*** Opening of THE RECORDS ***

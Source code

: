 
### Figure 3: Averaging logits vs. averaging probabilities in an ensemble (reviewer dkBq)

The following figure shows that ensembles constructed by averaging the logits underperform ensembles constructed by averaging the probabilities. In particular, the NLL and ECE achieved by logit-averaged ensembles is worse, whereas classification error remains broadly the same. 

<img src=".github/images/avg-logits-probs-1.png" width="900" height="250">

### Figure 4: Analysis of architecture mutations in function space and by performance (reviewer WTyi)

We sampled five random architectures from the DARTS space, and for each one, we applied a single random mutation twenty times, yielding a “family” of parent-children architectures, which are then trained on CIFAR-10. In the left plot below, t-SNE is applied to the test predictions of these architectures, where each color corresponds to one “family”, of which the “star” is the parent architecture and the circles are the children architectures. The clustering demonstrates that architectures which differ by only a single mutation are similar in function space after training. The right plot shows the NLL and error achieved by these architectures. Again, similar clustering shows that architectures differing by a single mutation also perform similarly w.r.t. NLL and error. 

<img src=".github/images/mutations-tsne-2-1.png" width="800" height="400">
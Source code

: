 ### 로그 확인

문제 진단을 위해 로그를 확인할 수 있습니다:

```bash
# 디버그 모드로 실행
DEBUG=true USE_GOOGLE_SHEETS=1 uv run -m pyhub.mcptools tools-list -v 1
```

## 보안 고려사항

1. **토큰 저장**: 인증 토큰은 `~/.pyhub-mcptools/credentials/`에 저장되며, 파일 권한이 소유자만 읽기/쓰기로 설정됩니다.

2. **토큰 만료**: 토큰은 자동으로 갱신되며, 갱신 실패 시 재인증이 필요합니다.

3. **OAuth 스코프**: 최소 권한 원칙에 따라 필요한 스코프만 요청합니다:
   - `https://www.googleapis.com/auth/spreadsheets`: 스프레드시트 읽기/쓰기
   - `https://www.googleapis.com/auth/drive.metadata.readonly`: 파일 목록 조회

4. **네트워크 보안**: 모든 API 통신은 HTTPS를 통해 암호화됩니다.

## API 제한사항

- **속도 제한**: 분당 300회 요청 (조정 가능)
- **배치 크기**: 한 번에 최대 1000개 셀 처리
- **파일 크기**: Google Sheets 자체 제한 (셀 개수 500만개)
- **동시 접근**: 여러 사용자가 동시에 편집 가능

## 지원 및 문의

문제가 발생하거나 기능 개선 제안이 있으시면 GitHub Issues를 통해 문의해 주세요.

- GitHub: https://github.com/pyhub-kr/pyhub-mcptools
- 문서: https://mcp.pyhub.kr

*** Close of THE RECORDS ***

» **WHAT YOU WILL DO**:
Copy the lines above exactly, beginning at the line that has "문제 진단을 위해 로그를" and stopping after the line that has "- GitHub: https://github.com/pyhub-kr/pyhub-mcptools", and omit the rest.

» **FINISHED EXERCISE**:
문제 진단을 위해 로그를 확인할 수 있습니다:

```bash
# 디버그 모드로 실행
DEBUG=true USE_GOOGLE_SHEETS=1 uv run -m pyhub.mcptools tools-list -v 1
```

## 보안 고려사항

1. **토큰 저장**: 인증 토큰은 `~/.pyhub-mcptools/credentials/`에 저장되며, 파일 권한이 소유자만 읽기/쓰기로 설정됩니다.

2. **토큰 만료**: 토큰은 자동으로 갱신되며, 갱신 실패 시 재인증이 필요합니다.

3. **OAuth 스코프**: 최소 권한 원칙에 따라 필요한 스코프만 요청합니다:
   - `https://www.googleapis.com/auth/spreadsheets`: 스프레드시트 읽기/쓰기
   - `https://www.googleapis.com/auth/drive.metadata.readonly`: 파일 목록 조회

4. **네트워크 보안**: 모든 API 통신은 HTTPS를 통해 암호화됩니다.

## API 제한사항

- **속도 제한**: 분당 300회 요청 (조정 가능)
- **배치 크기**: 한 번에 최대 1000개 셀 처리
- **파일 크기**: Google Sheets 자체 제한 (셀 개수 500만개)
- **동시 접근**: 여러 사용자가 동시에 편집 가능

## 지원 및 문의

문제가 발생하거나 기능 개선 제안이 있으시면 GitHub Issues를 통해 문의해 주세요.

- GitHub: https://github.com/pyhub-kr/pyhub-mcptools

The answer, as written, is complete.